Disebutkan, bangkitan epilepsi merupakan bangkitan berulang yang terjadi tanpa provokasi, tanpa sebab yang akut, misalnya trauma kepala.
"Banyak terdapat bermacam-macam bentuk bangkitan epilepsi, tergantung bagian otak mana yang diserang, bisa berbentuk bangkitan umum (menyerang seluruh bagian otak) atau bangkitan parsial atau fokal," katanya.
Banyaknya macam bangkitan inilah yang seringkali mengakibatkan kesalahan diagnosa epilepsi yang membawa konsekuensi kesalahan pengobatan.
Di samping itu, pasien kadangkala tidak dapat menceritakan bangkitan yang dialaminya dan dalam hal ini memerlukan bantuan saksi mata yang melihat kejadiannya.
Oleh karena itu, dokter harus cermat dalam mengevaluasi dan menegakkan diagnosa epilepsi. Edukasi dan sosialisasi tentang epilepsi terhadap dokter umum juga harus secara berkala
dilakukan untuk menghindari kesalahan diagnosa tersebut.

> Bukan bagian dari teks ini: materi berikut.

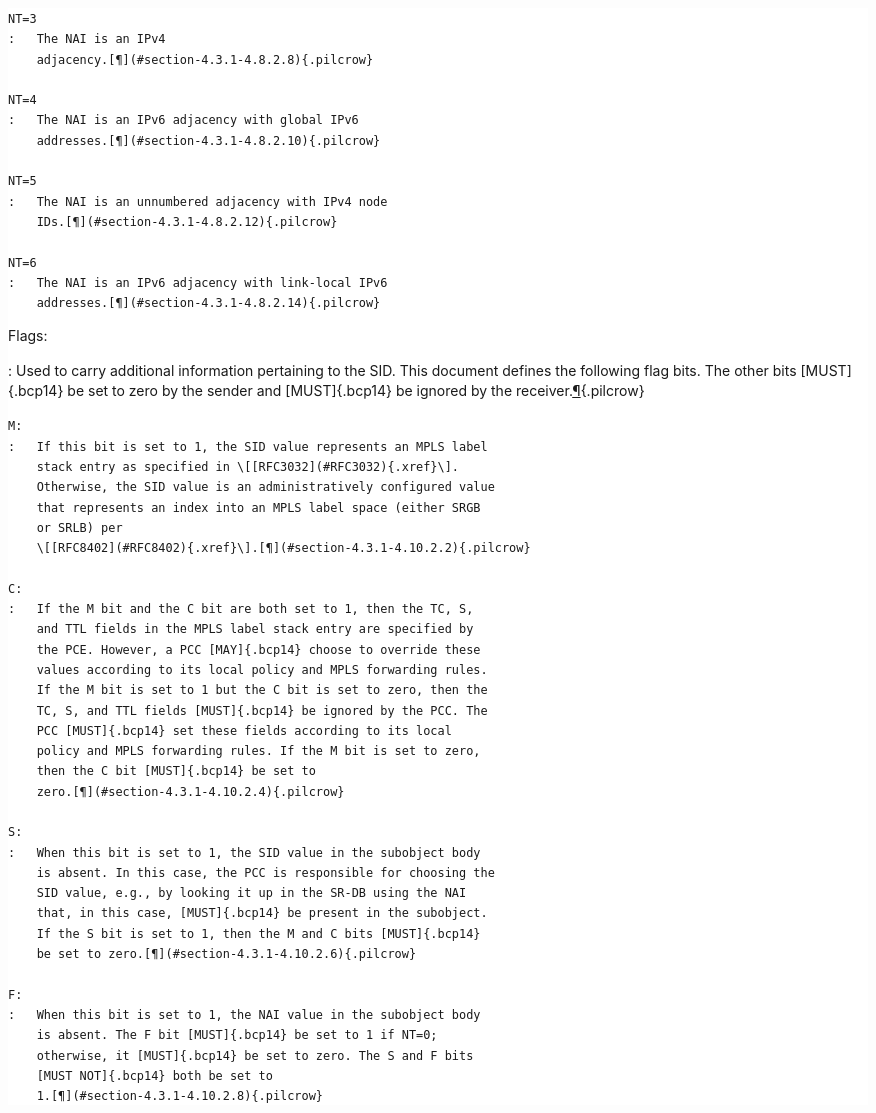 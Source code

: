     NT=3
    :   The NAI is an IPv4
        adjacency.[¶](#section-4.3.1-4.8.2.8){.pilcrow}

    NT=4
    :   The NAI is an IPv6 adjacency with global IPv6
        addresses.[¶](#section-4.3.1-4.8.2.10){.pilcrow}

    NT=5
    :   The NAI is an unnumbered adjacency with IPv4 node
        IDs.[¶](#section-4.3.1-4.8.2.12){.pilcrow}

    NT=6
    :   The NAI is an IPv6 adjacency with link-local IPv6
        addresses.[¶](#section-4.3.1-4.8.2.14){.pilcrow}

Flags:

:   Used to carry additional information pertaining to the SID. This
    document defines the following flag bits. The other bits
    [MUST]{.bcp14} be set to zero by the sender and [MUST]{.bcp14} be
    ignored by the receiver.[¶](#section-4.3.1-4.10.1){.pilcrow}

    M:
    :   If this bit is set to 1, the SID value represents an MPLS label
        stack entry as specified in \[[RFC3032](#RFC3032){.xref}\].
        Otherwise, the SID value is an administratively configured value
        that represents an index into an MPLS label space (either SRGB
        or SRLB) per
        \[[RFC8402](#RFC8402){.xref}\].[¶](#section-4.3.1-4.10.2.2){.pilcrow}

    C:
    :   If the M bit and the C bit are both set to 1, then the TC, S,
        and TTL fields in the MPLS label stack entry are specified by
        the PCE. However, a PCC [MAY]{.bcp14} choose to override these
        values according to its local policy and MPLS forwarding rules.
        If the M bit is set to 1 but the C bit is set to zero, then the
        TC, S, and TTL fields [MUST]{.bcp14} be ignored by the PCC. The
        PCC [MUST]{.bcp14} set these fields according to its local
        policy and MPLS forwarding rules. If the M bit is set to zero,
        then the C bit [MUST]{.bcp14} be set to
        zero.[¶](#section-4.3.1-4.10.2.4){.pilcrow}

    S:
    :   When this bit is set to 1, the SID value in the subobject body
        is absent. In this case, the PCC is responsible for choosing the
        SID value, e.g., by looking it up in the SR-DB using the NAI
        that, in this case, [MUST]{.bcp14} be present in the subobject.
        If the S bit is set to 1, then the M and C bits [MUST]{.bcp14}
        be set to zero.[¶](#section-4.3.1-4.10.2.6){.pilcrow}

    F:
    :   When this bit is set to 1, the NAI value in the subobject body
        is absent. The F bit [MUST]{.bcp14} be set to 1 if NT=0;
        otherwise, it [MUST]{.bcp14} be set to zero. The S and F bits
        [MUST NOT]{.bcp14} both be set to
        1.[¶](#section-4.3.1-4.10.2.8){.pilcrow}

Apabila ditemui kasus epilepsi yang sulit diatasi, dokter harus merujuk pada dokter spesialis. Hal ini penting mengingat jika epilepsi terdiagnosa secara dini, maka terapi epilepsi juga dapat dilakukan secara dini dan hasil yang didapatkan akan semakin baik."
"Penyandang epilepsi harus patuh terhadap pengobatan dan perlu memahami bahwa pengobatan epilepsi bersifat jangka panjang," katanya.
Selain itu, PE dihimbau untuk kontrol ke dokter secara teratur mengingat apabila tidak diterapi, epilepsi dapat mengakibatkan semakin luasnya area kerusakan otak yang berdampak pada menurunnya fungsi otak," lanjutnya.